▶ _EXTRACTED ENTRIES_:

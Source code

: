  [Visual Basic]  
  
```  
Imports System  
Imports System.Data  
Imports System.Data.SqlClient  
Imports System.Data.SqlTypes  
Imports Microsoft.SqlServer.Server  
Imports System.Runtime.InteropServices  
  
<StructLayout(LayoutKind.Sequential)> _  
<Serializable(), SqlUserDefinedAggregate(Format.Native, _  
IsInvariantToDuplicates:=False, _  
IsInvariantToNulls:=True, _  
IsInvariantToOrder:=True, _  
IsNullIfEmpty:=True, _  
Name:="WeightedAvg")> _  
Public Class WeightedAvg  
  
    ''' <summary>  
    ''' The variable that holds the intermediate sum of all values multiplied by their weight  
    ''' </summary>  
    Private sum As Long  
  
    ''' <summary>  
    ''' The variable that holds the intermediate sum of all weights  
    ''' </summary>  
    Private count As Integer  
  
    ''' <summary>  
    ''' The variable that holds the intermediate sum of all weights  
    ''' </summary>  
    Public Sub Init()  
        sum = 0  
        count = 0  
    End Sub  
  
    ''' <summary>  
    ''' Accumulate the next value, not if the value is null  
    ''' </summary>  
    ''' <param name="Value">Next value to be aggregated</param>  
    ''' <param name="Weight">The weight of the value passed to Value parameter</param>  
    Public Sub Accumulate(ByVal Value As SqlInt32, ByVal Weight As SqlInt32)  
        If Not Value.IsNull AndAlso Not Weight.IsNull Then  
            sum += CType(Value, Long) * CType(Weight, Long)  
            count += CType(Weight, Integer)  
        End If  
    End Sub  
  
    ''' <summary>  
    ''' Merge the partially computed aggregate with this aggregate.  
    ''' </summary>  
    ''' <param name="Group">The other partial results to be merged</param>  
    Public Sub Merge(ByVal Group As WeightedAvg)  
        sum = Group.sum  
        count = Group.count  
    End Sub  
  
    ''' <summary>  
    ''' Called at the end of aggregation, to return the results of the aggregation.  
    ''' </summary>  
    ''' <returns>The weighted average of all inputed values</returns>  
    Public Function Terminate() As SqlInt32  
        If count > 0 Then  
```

...

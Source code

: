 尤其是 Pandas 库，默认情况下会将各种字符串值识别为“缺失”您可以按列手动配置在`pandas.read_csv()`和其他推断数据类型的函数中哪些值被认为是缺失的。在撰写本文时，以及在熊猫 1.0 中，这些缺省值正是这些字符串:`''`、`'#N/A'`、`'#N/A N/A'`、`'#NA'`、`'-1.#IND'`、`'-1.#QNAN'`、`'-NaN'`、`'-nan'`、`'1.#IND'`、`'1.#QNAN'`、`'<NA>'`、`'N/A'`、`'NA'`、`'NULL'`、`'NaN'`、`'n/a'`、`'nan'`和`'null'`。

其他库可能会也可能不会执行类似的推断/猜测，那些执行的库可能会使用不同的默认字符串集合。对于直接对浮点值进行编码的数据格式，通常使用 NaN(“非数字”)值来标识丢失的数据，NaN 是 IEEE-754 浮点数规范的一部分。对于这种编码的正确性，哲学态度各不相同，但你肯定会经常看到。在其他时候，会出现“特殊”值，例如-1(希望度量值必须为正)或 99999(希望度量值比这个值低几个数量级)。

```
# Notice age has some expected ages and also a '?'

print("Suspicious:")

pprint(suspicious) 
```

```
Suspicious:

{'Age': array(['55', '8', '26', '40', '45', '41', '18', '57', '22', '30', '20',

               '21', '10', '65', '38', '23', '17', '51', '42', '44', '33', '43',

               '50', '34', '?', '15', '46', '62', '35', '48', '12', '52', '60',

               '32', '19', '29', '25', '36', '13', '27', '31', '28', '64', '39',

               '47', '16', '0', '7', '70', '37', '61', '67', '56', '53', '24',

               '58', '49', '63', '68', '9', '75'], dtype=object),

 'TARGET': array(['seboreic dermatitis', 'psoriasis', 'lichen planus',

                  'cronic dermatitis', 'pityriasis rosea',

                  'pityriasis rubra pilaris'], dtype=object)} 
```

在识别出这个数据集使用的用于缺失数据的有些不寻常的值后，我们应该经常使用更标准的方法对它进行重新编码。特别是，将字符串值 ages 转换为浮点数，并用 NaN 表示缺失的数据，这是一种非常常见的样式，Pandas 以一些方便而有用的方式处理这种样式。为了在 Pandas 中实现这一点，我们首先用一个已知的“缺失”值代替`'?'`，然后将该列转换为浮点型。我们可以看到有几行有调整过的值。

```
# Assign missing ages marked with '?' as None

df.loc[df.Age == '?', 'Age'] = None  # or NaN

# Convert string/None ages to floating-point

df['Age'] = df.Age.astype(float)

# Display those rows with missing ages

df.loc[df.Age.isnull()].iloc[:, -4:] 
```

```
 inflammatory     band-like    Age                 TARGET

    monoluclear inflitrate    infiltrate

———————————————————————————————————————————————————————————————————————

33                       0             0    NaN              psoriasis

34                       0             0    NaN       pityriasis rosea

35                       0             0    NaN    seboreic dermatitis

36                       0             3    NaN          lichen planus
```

--

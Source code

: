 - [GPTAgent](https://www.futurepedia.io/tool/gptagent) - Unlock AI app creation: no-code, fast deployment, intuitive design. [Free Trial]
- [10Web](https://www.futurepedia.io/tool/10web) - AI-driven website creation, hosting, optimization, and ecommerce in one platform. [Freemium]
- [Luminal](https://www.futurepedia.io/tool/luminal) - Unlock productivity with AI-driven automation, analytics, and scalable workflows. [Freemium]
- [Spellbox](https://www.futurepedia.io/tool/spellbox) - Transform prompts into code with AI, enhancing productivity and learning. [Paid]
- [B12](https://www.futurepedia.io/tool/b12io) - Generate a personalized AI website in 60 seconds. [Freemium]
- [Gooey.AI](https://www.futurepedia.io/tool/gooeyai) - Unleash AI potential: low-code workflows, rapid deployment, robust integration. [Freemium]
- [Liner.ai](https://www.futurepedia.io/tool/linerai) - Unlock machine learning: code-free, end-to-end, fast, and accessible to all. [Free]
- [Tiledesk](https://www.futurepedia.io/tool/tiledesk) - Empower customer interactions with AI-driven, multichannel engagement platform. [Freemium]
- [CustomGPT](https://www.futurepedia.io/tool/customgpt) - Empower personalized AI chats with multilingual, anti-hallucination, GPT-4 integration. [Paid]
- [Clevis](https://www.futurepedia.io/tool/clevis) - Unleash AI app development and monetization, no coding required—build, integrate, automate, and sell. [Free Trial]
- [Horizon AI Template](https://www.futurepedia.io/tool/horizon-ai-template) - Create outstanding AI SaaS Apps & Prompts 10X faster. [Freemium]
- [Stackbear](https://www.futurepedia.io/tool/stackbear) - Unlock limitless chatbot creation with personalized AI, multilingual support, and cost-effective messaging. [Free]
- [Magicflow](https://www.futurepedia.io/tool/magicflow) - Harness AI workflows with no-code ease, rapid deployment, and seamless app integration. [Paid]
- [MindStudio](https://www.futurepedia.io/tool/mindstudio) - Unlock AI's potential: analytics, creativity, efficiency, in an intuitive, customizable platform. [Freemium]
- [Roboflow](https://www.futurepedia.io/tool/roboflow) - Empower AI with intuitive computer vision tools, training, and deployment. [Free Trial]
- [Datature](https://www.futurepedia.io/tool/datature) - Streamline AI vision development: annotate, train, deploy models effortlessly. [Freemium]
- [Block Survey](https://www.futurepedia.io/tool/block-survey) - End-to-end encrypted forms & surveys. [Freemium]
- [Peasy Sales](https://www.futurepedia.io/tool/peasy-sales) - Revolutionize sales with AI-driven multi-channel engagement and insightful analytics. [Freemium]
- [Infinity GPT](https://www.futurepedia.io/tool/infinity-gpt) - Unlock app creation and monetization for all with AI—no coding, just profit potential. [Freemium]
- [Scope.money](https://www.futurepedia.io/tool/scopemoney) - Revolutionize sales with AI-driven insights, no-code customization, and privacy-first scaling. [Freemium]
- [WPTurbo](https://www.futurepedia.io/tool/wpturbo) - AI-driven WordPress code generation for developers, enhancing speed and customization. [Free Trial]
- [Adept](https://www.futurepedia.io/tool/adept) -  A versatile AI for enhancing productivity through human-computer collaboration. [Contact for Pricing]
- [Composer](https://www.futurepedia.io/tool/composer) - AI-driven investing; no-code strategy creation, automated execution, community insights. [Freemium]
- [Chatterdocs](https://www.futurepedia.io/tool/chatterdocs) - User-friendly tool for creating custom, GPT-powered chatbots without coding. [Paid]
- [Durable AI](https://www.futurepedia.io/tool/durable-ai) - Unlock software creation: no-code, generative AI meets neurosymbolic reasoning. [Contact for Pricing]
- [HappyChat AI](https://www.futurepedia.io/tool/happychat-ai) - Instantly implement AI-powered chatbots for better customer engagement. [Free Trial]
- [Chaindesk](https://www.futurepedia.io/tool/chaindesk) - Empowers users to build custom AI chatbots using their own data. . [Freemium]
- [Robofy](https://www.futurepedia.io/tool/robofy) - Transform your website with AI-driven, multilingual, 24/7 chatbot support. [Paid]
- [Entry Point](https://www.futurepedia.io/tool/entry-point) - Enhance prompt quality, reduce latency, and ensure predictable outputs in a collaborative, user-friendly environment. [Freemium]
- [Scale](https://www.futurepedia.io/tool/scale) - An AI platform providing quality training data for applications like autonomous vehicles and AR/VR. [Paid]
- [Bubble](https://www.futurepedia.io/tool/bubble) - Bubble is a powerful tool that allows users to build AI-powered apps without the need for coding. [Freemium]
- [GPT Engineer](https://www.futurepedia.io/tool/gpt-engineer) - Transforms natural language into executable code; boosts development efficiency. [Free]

▶ _TASK DESCRIPTION_: Return the lines above that include the string "CType".

▶ _ANSWER AREA_:
            sum += CType(Value, Long) * CType(Weight, Long)  
            count += CType(Weight, Integer)  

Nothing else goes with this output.